Henderson Kylie A, Streltsov Victor A, Coley Andrew M, Dolezal Olan, Hudson Peter J, Batchelor Adrian H, Gupta Aditi, Bai Tao, Murphy Vincent J, Anders Robin F, Foley Michael, Nuttall Stewart D
CSIRO Molecular and Health Technologies, 343 Royal Parade, Parkville 3052, Australia.
Structure. 2007 Nov;15(11):1452-66. doi: 10.1016/j.str.2007.09.011.

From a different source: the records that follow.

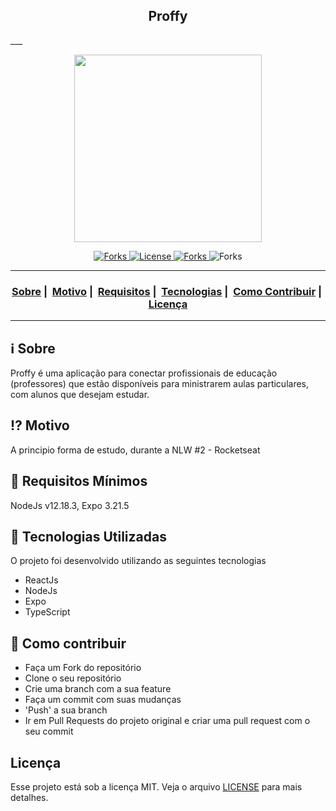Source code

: <h2 align="center">Proffy</h2>
___


<p align="center">
  <img src="https://readme-maker.herokuapp.com/uploads/21869d4c210a48a1-Proffy-Web-Copy-–-Figma.jpg" width="300" heigth="300">
</p>


<p align="center">
 <a href="https://github.com/eemr3/proffy/stargazers">
    <img alt="Forks" src="https://img.shields.io/github/stars/eemr3/proffy">
  </a>
  <a href="LICENSE">
    <img alt="License" src="https://img.shields.io/badge/license-MIT-%23F8952D">
  </a>
  <a href="https://github.com/eemr3/proffy/network">
    <img alt="Forks" src="https://img.shields.io/github/forks/eemr3/proffy?color=red">
  </a>
  <a>
    <img alt="Forks" src="https://img.shields.io/github/repo-size/eemr3/proffy?color=yellow">
  </a>
</p>

___

<h3 align="center">
  <a href="#information_source-sobre">Sobre</a>&nbsp;|&nbsp;
  <a href="#interrobang-motivo">Motivo</a>&nbsp;|&nbsp;
  <a href="#seedling-requisitos-mínimos">Requisitos</a>&nbsp;|&nbsp;
  <a href="#rocket-tecnologias-utilizadas">Tecnologias</a>&nbsp;|&nbsp;
  <a href="#link-como-contribuir">Como Contribuir</a>&nbsp;|&nbsp;
  <a href="#licença">Licença</a>
</h3>

___


## :information_source: Sobre

Proffy é uma aplicação para conectar profissionais de educação (professores) que estão disponíveis para ministrarem aulas particulares,  com alunos que desejam estudar.

## :interrobang: Motivo

A principio forma de estudo, durante a NLW #2 - Rocketseat

## :seedling: Requisitos Mínimos

NodeJs v12.18.3, Expo 3.21.5

## :rocket: Tecnologias Utilizadas 

O projeto foi desenvolvido utilizando as seguintes tecnologias

- ReactJs
- NodeJs
- Expo
- TypeScript

## :link: Como contribuir 

- Faça um Fork do repositório
- Clone o seu repositório
- Crie uma branch com a sua feature
- Faça um commit com suas mudanças
- 'Push' a sua branch
- Ir em Pull Requests do projeto original e criar uma pull request com o seu commit

## Licença 

Esse projeto está sob a licença MIT. Veja o arquivo [LICENSE](LICENSE) para mais detalhes.
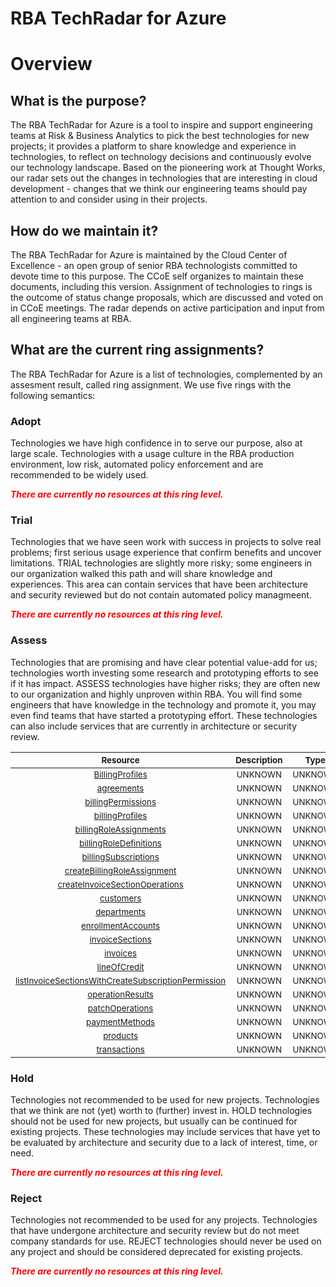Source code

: 
RBA TechRadar for Azure
=======================

# Overview

## What is the purpose?


The RBA TechRadar for Azure is a tool to inspire and support engineering teams at Risk & Business Analytics to pick the best technologies for new projects; it provides a platform to share knowledge and experience in technologies, to reflect on technology decisions and continuously evolve our technology landscape.  Based on the pioneering work at Thought Works, our radar sets out the changes in technologies that are interesting in cloud development - changes that we think our engineering teams should pay attention to and consider using in their projects.
## How do we maintain it?


The RBA TechRadar for Azure is maintained by the Cloud Center of Excellence - an open group of senior RBA technologists committed to devote time to this purpose.  The CCoE self organizes to maintain these documents, including this version.  Assignment of technologies to rings is the outcome of status change proposals, which are discussed and voted on in CCoE meetings.  The radar depends on active participation and input from all engineering teams at RBA.
## What are the current ring assignments?


The RBA TechRadar for Azure is a list of technologies, complemented by an assesment result, called ring assignment.  We use five rings with the following semantics:
### Adopt


Technologies we have high confidence in to serve our purpose, also at large scale.  Technologies with a usage culture in the RBA production environment, low risk, automated policy enforcement and are recommended to be widely used.  
  
***<font color="red"> There are currently no resources at this ring level. </font>***
### Trial


Technologies that we have seen work with success in projects to solve real problems;  first serious usage experience that confirm benefits and uncover limitations.  TRIAL technologies are slightly more risky; some engineers in our organization walked this path and will share knowledge and experiences.  This area can contain services that have been architecture and security reviewed but do not contain automated policy managmeent.  
  
***<font color="red"> There are currently no resources at this ring level. </font>***
### Assess


Technologies that are promising and have clear potential value-add for us; technologies worth investing some research and prototyping efforts to see if it has impact.  ASSESS technologies have higher risks;  they are often new to our organization and highly unproven within RBA.  You will find some engineers that have knowledge in the technology and promote it, you may even find teams that have started a prototyping effort.  These technologies can also include services that are currently in architecture or security review.  

|<sub>Resource</sub>|<sub>Description</sub>|<sub>Type</sub>|<sub>Status</sub>|
| :---: | :---: | :---: | :---: |
|<sub>[BillingProfiles](https://github.com/openrba/python-azure-techradar/tree/master/Microsoft.DBforMySQL/billingAccounts/BillingProfiles)</sub>|<sub>UNKNOWN</sub>|<sub>UNKNOWN</sub>|<sub>ASSESS</sub>|
|<sub>[agreements](https://github.com/openrba/python-azure-techradar/tree/master/Microsoft.DBforMySQL/billingAccounts/agreements)</sub>|<sub>UNKNOWN</sub>|<sub>UNKNOWN</sub>|<sub>ASSESS</sub>|
|<sub>[billingPermissions](https://github.com/openrba/python-azure-techradar/tree/master/Microsoft.DBforMySQL/billingAccounts/billingPermissions)</sub>|<sub>UNKNOWN</sub>|<sub>UNKNOWN</sub>|<sub>ASSESS</sub>|
|<sub>[billingProfiles](https://github.com/openrba/python-azure-techradar/tree/master/Microsoft.DBforMySQL/billingAccounts/billingProfiles)</sub>|<sub>UNKNOWN</sub>|<sub>UNKNOWN</sub>|<sub>ASSESS</sub>|
|<sub>[billingRoleAssignments](https://github.com/openrba/python-azure-techradar/tree/master/Microsoft.DBforMySQL/billingAccounts/billingRoleAssignments)</sub>|<sub>UNKNOWN</sub>|<sub>UNKNOWN</sub>|<sub>ASSESS</sub>|
|<sub>[billingRoleDefinitions](https://github.com/openrba/python-azure-techradar/tree/master/Microsoft.DBforMySQL/billingAccounts/billingRoleDefinitions)</sub>|<sub>UNKNOWN</sub>|<sub>UNKNOWN</sub>|<sub>ASSESS</sub>|
|<sub>[billingSubscriptions](https://github.com/openrba/python-azure-techradar/tree/master/Microsoft.DBforMySQL/billingAccounts/billingSubscriptions)</sub>|<sub>UNKNOWN</sub>|<sub>UNKNOWN</sub>|<sub>ASSESS</sub>|
|<sub>[createBillingRoleAssignment](https://github.com/openrba/python-azure-techradar/tree/master/Microsoft.DBforMySQL/billingAccounts/createBillingRoleAssignment)</sub>|<sub>UNKNOWN</sub>|<sub>UNKNOWN</sub>|<sub>ASSESS</sub>|
|<sub>[createInvoiceSectionOperations](https://github.com/openrba/python-azure-techradar/tree/master/Microsoft.DBforMySQL/billingAccounts/createInvoiceSectionOperations)</sub>|<sub>UNKNOWN</sub>|<sub>UNKNOWN</sub>|<sub>ASSESS</sub>|
|<sub>[customers](https://github.com/openrba/python-azure-techradar/tree/master/Microsoft.DBforMySQL/billingAccounts/customers)</sub>|<sub>UNKNOWN</sub>|<sub>UNKNOWN</sub>|<sub>ASSESS</sub>|
|<sub>[departments](https://github.com/openrba/python-azure-techradar/tree/master/Microsoft.DBforMySQL/billingAccounts/departments)</sub>|<sub>UNKNOWN</sub>|<sub>UNKNOWN</sub>|<sub>ASSESS</sub>|
|<sub>[enrollmentAccounts](https://github.com/openrba/python-azure-techradar/tree/master/Microsoft.DBforMySQL/billingAccounts/enrollmentAccounts)</sub>|<sub>UNKNOWN</sub>|<sub>UNKNOWN</sub>|<sub>ASSESS</sub>|
|<sub>[invoiceSections](https://github.com/openrba/python-azure-techradar/tree/master/Microsoft.DBforMySQL/billingAccounts/invoiceSections)</sub>|<sub>UNKNOWN</sub>|<sub>UNKNOWN</sub>|<sub>ASSESS</sub>|
|<sub>[invoices](https://github.com/openrba/python-azure-techradar/tree/master/Microsoft.DBforMySQL/billingAccounts/invoices)</sub>|<sub>UNKNOWN</sub>|<sub>UNKNOWN</sub>|<sub>ASSESS</sub>|
|<sub>[lineOfCredit](https://github.com/openrba/python-azure-techradar/tree/master/Microsoft.DBforMySQL/billingAccounts/lineOfCredit)</sub>|<sub>UNKNOWN</sub>|<sub>UNKNOWN</sub>|<sub>ASSESS</sub>|
|<sub>[listInvoiceSectionsWithCreateSubscriptionPermission](https://github.com/openrba/python-azure-techradar/tree/master/Microsoft.DBforMySQL/billingAccounts/listInvoiceSectionsWithCreateSubscriptionPermission)</sub>|<sub>UNKNOWN</sub>|<sub>UNKNOWN</sub>|<sub>ASSESS</sub>|
|<sub>[operationResults](https://github.com/openrba/python-azure-techradar/tree/master/Microsoft.DBforMySQL/billingAccounts/operationResults)</sub>|<sub>UNKNOWN</sub>|<sub>UNKNOWN</sub>|<sub>ASSESS</sub>|
|<sub>[patchOperations](https://github.com/openrba/python-azure-techradar/tree/master/Microsoft.DBforMySQL/billingAccounts/patchOperations)</sub>|<sub>UNKNOWN</sub>|<sub>UNKNOWN</sub>|<sub>ASSESS</sub>|
|<sub>[paymentMethods](https://github.com/openrba/python-azure-techradar/tree/master/Microsoft.DBforMySQL/billingAccounts/paymentMethods)</sub>|<sub>UNKNOWN</sub>|<sub>UNKNOWN</sub>|<sub>ASSESS</sub>|
|<sub>[products](https://github.com/openrba/python-azure-techradar/tree/master/Microsoft.DBforMySQL/billingAccounts/products)</sub>|<sub>UNKNOWN</sub>|<sub>UNKNOWN</sub>|<sub>ASSESS</sub>|
|<sub>[transactions](https://github.com/openrba/python-azure-techradar/tree/master/Microsoft.DBforMySQL/billingAccounts/transactions)</sub>|<sub>UNKNOWN</sub>|<sub>UNKNOWN</sub>|<sub>ASSESS</sub>|

### Hold


Technologies not recommended to be used for new projects. Technologies that we think are not (yet) worth to (further) invest in.  HOLD technologies should not be used for new projects, but usually can be continued for existing projects.  These technologies may include services that have yet to be evaluated by architecture and security due to a lack of interest, time, or need.  
  
***<font color="red"> There are currently no resources at this ring level. </font>***
### Reject


Technologies not recommended to be used for any projects. Technologies that have undergone architecture and security review but do not meet company standards for use.  REJECT technologies should never be used on any project and should be considered deprecated for existing projects.  
  
***<font color="red"> There are currently no resources at this ring level. </font>***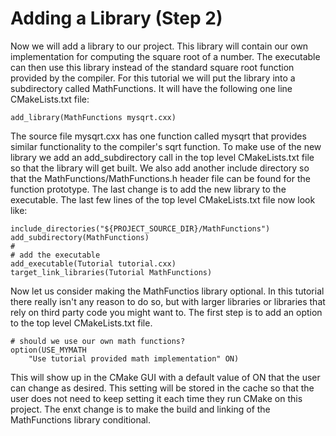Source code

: # Adding a Library (Step 2)

Now we will add a library to our project. This library will contain our own implementation for computing the square root of a number. The executable can then use this library instead of the standard square root function provided by the compiler. For this tutorial we will put the library into a subdirectory called MathFunctions. It will have the following one line CMakeLists.txt file:
	
	add_library(MathFunctions mysqrt.cxx)

The source file mysqrt.cxx has one function called mysqrt that provides similar functionality to the compiler's sqrt function. To make use of the new library we add an add_subdirectory call in the top level CMakeLists.txt file so that the library will get built. We also add another include directory so that the MathFunctions/MathFunctions.h header file can be found for the function prototype. The last change is to add the new library to the executable. The last few lines of the top level CMakeLists.txt file now look like:

	include_directories("${PROJECT_SOURCE_DIR}/MathFunctions")
	add_subdirectory(MathFunctions)
	#
	# add the executable
	add_executable(Tutorial tutorial.cxx)
	target_link_libraries(Tutorial MathFunctions)

Now let us consider making the MathFunctios library optional. In this tutorial there really isn't any reason to do so, but with larger libraries or libraries that rely on third party code you might want to. The first step is to add an option to the top level CMakeLists.txt file.

	# should we use our own math functions?
	option(USE_MYMATH
		"Use tutorial provided math implementation" ON)

This will show up in the CMake GUI with a default value of ON that the user can change as desired. This setting will be stored in the cache so that the user does not need to keep setting it each time they run CMake on this project. The enxt change is to make the build and linking of the MathFunctions library conditional. 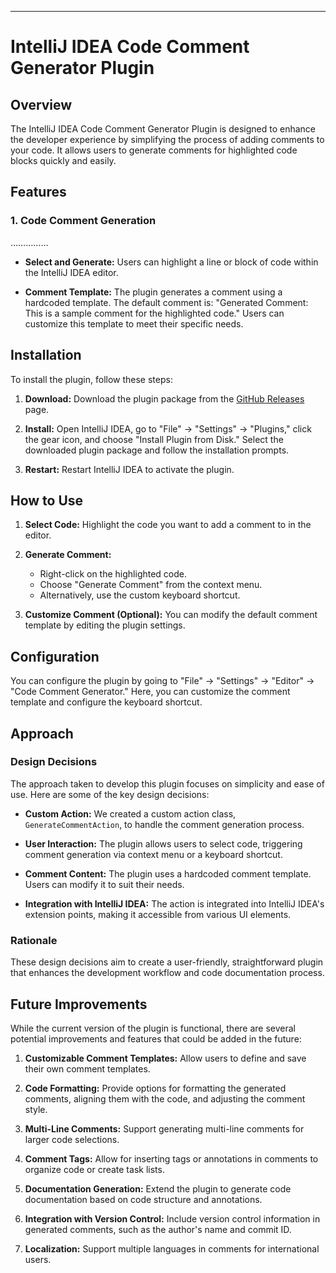 ---

# IntelliJ IDEA Code Comment Generator Plugin

## Overview

The IntelliJ IDEA Code Comment Generator Plugin is designed to enhance the developer experience by simplifying the process of adding comments to your code. It allows users to generate comments for highlighted code blocks quickly and easily.

## Features

### 1. Code Comment Generation

……………

- **Select and Generate:** Users can highlight a line or block of code within the IntelliJ IDEA editor.

- **Comment Template:** The plugin generates a comment using a hardcoded template. The default comment is: "Generated Comment: This is a sample comment for the highlighted code." Users can customize this template to meet their specific needs.


## Installation

To install the plugin, follow these steps:

1. **Download:** Download the plugin package from the [GitHub Releases](https://github.com/yourusername/yourplugin/releases) page.

2. **Install:** Open IntelliJ IDEA, go to "File" -> "Settings" -> "Plugins," click the gear icon, and choose "Install Plugin from Disk." Select the downloaded plugin package and follow the installation prompts.

3. **Restart:** Restart IntelliJ IDEA to activate the plugin.

## How to Use

1. **Select Code:** Highlight the code you want to add a comment to in the editor.

2. **Generate Comment:**
   - Right-click on the highlighted code.
   - Choose "Generate Comment" from the context menu.
   - Alternatively, use the custom keyboard shortcut.

3. **Customize Comment (Optional):** You can modify the default comment template by editing the plugin settings.

## Configuration

You can configure the plugin by going to "File" -> "Settings" -> "Editor" -> "Code Comment Generator." Here, you can customize the comment template and configure the keyboard shortcut.

## Approach

### Design Decisions

The approach taken to develop this plugin focuses on simplicity and ease of use. Here are some of the key design decisions:

- **Custom Action:** We created a custom action class, `GenerateCommentAction`, to handle the comment generation process.

- **User Interaction:** The plugin allows users to select code, triggering comment generation via context menu or a keyboard shortcut.

- **Comment Content:** The plugin uses a hardcoded comment template. Users can modify it to suit their needs.

- **Integration with IntelliJ IDEA:** The action is integrated into IntelliJ IDEA's extension points, making it accessible from various UI elements.

### Rationale

These design decisions aim to create a user-friendly, straightforward plugin that enhances the development workflow and code documentation process.

## Future Improvements

While the current version of the plugin is functional, there are several potential improvements and features that could be added in the future:

1. **Customizable Comment Templates:** Allow users to define and save their own comment templates.

2. **Code Formatting:** Provide options for formatting the generated comments, aligning them with the code, and adjusting the comment style.

3. **Multi-Line Comments:** Support generating multi-line comments for larger code selections.

4. **Comment Tags:** Allow for inserting tags or annotations in comments to organize code or create task lists.

5. **Documentation Generation:** Extend the plugin to generate code documentation based on code structure and annotations.

6. **Integration with Version Control:** Include version control information in generated comments, such as the author's name and commit ID.

7. **Localization:** Support multiple languages in comments for international users.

Apical membrane antigen 1 (AMA1) is essential for invasion of erythrocytes and hepatocytes by Plasmodium parasites and is a leading malarial vaccine candidate. Although conventional antibodies to AMA1 can prevent such invasion, extensive polymorphisms within surface-exposed loops may limit the ability of these AMA1-induced antibodies to protect against all parasite genotypes. Using an AMA1-specific IgNAR single-variable-domain antibody, we performed targeted mutagenesis and selection against AMA1 from three P. falciparum strains. We present cocrystal structures of two antibody-AMA1 complexes which reveal extended IgNAR CDR3 loops penetrating deep into a hydrophobic cleft on the antigen surface and contacting residues conserved across parasite species. Comparison of a series of affinity-enhancing mutations allowed dissection of their relative contributions to binding kinetics and correlation with inhibition of erythrocyte invasion. These findings provide insights into mechanisms of single-domain antibody binding, and may enable design of reagents targeting otherwise cryptic epitopes in pathogen antigens.
顶端膜抗原1(AMA1)对于疟原虫侵入红细胞和肝细胞至关重要,是一种主要的疟疾疫苗候选物。尽管针对AMA1的传统抗体可以阻止这种侵入,但表面暴露环内广泛的多态性可能会限制这些AMA1诱导的抗体抵御所有寄生虫基因型的能力。我们使用一种AMA1特异性IgNAR单可变域抗体,对来自三种恶性疟原虫菌株的AMA1进行了靶向诱变和筛选。我们展示了两种抗体-AMA1复合物的共晶体结构,这些结构揭示了延伸的IgNAR互补决定区3(CDR3)环深入穿透抗原表面的疏水裂缝,并与跨寄生虫物种保守的残基接触。对一系列亲和力增强突变的比较,使得能够剖析它们对结合动力学的相对贡献以及与抑制红细胞侵入的相关性。这些发现为单域抗体结合机制提供了见解,并可能有助于设计针对病原体抗原中其他隐蔽表位的试剂。